On a separate but related note, we need to be precise about the posture we are talking about here. If you are talking about a bend at the waist, Catholics don't do that in front of an image of a saint. If you are talking about the more extreme act of "bowing down with your face to the ground," where one is sitting on his heals with his head touching the floor, we don't do that either. All I've ever known or seen is a simple, kneeling posture, perhaps with hands folded, which is the basic posture of prayer.

Yet, I think the passages I have cited still apply. Assuming a posture of prayer before a created thing -- whether that posture be kneeling, or bowing or prostrating or whatever -- need not necessarily be equated with idol worship. The key is the intent, and I already explained in my response to Alexa what the Catholic intention is.

Pax Christi,

Tuesday, July 26, 2011

Facebook Apologetics: Veneration vs. Worship, Pt. 3

Next, we hear from "Alexa." She has a very simple and honest question that I was happy to answer. I enjoy answering questions from people who truly want to learn a lot more than responding to the shoddy arguments of people who have already made up their mind about me. Also see Part 1 and Part 2.
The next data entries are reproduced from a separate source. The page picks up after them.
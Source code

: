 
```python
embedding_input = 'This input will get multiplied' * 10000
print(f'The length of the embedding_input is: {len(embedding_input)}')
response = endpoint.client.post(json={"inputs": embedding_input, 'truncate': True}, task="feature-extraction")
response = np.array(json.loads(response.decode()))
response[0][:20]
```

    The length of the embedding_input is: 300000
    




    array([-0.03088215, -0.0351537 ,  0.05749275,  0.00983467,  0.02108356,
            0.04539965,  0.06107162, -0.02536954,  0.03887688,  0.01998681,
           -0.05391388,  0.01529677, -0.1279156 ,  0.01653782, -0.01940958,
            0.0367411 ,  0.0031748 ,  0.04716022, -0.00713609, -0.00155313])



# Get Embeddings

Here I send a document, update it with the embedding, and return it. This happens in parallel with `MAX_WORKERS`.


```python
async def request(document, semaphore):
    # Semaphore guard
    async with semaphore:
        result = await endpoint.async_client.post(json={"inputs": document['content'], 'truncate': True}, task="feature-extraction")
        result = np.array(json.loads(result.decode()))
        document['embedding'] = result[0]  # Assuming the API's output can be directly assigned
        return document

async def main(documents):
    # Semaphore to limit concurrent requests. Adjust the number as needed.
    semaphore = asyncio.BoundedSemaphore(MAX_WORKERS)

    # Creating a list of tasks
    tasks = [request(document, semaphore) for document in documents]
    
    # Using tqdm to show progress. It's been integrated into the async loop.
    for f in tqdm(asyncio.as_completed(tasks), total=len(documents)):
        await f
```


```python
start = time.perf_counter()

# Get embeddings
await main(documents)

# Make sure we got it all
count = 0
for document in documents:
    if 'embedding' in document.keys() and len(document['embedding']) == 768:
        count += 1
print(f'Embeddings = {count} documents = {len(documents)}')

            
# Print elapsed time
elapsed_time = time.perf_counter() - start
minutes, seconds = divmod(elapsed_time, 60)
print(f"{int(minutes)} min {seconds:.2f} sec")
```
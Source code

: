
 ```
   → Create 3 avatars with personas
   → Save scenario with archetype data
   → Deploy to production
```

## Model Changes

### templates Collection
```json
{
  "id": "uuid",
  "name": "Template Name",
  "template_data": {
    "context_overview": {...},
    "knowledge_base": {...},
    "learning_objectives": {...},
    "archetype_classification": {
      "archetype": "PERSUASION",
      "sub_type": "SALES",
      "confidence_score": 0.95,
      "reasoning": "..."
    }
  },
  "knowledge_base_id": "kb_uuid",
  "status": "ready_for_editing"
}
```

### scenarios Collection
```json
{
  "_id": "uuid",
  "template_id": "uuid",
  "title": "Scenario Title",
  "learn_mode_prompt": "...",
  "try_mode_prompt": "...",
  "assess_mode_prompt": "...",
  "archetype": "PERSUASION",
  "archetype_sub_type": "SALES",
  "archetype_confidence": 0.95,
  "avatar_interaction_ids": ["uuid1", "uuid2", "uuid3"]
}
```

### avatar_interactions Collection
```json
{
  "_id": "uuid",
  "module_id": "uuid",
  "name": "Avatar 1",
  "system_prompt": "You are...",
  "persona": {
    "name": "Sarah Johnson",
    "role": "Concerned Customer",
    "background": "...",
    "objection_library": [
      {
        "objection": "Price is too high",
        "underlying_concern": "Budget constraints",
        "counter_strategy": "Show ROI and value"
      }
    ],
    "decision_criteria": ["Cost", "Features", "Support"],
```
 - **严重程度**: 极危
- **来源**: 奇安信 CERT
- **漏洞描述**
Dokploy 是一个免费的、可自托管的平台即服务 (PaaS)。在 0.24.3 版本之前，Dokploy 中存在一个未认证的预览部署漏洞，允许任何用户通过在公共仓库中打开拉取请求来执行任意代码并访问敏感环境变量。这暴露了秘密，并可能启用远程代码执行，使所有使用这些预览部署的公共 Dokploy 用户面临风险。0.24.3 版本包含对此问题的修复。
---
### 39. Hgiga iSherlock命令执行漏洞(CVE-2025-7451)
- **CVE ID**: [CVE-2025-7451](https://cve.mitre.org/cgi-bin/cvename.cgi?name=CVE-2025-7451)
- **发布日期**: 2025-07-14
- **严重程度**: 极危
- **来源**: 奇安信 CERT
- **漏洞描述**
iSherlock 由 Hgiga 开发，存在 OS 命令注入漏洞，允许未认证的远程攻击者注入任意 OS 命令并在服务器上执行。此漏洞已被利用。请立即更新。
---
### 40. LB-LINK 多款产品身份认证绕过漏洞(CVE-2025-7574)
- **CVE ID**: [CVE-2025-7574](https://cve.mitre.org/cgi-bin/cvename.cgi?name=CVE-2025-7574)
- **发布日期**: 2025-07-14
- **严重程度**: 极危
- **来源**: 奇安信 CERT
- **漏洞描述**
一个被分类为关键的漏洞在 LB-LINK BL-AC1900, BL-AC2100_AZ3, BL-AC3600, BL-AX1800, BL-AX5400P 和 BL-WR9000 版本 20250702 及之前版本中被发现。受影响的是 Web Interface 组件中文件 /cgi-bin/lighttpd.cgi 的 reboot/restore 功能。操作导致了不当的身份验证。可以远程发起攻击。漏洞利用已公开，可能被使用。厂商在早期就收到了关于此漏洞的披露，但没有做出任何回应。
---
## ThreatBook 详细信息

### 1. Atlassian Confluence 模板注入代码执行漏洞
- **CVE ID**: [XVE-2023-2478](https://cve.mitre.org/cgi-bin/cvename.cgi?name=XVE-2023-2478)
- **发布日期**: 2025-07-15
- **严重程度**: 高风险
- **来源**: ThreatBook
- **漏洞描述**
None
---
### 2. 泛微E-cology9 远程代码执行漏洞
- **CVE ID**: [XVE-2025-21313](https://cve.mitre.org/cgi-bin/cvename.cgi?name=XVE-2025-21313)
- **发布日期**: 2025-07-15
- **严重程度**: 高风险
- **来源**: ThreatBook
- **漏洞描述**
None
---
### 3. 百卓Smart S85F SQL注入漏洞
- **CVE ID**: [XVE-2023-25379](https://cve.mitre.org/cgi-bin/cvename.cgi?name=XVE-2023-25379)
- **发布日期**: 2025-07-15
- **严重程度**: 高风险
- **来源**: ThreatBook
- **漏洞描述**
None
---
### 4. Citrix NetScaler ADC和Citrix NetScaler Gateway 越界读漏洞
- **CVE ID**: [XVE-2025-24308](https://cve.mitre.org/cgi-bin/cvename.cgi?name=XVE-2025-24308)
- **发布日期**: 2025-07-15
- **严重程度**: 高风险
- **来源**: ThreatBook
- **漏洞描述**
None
At any rate, here is her question:

  • How else do you give honor to the saints cus I've heard from a catholic friend of mine about things like praying to Mary which I dont get.

Alexa, it is true that praying to the saints is another aspect of what we're discussing here. When we pray to the saints, it's a different kind of prayer and it's for a different purpose. When we pray to our Lord, it's an act of profound humility, that of a creature before his Creator, an attempt at communion with He who is the source and foundation of all things, an act that springs from a deep love and desire and dependence.

When we pray to the saints, it is by way of request or appeal. We know, as James tells us in his letter, that "the prayer of a righteous man has great power in its effects" (5:16). We respect the fact that the saints have come from every single walk of life, yet they now live with Christ in paradise. So, we ask them for their prayers, just as we ask one another for prayers, or I would ask you for your prayers.

The point of all this is to show you that the intention of the prayer is different. It is NOT an act of worship. It is informed instead by the same principle that compels you to ask one of your brothers or sisters in Christ to pray for you.

Pax Christi,

Saturday, July 23, 2011

Facebook Apologetics: Veneration vs. Worship, Pt. 2

Here is where "Joseph" makes his entrance. I'm glad he did, because it gave me the opportunity to address some other important points in this debate: bowing down to a created thing, and imitating the lives of the saints. See also Part 1.

  • Sounds like a Jehovahs witness changing the meanings of words to suit their theology. That which you bow down before is that which you worship.

You need "veneration" and "worship" to mean the exact same thing in order to fit YOUR theology ;) The fact is, they don't. No one uses these words interchangeably. If you do, you are simply ignorant.

[note from the author: a slight correction should probably be made here. Sometimes the Catechism uses the word "worship" in a more general sense to include all acts of religiosity. Then it can be used to describe the honor we give to the saints. But, when it's necessary to be more precise with one's language, "worship" refers to our adoration of God, and "veneration" to our respect for the saints].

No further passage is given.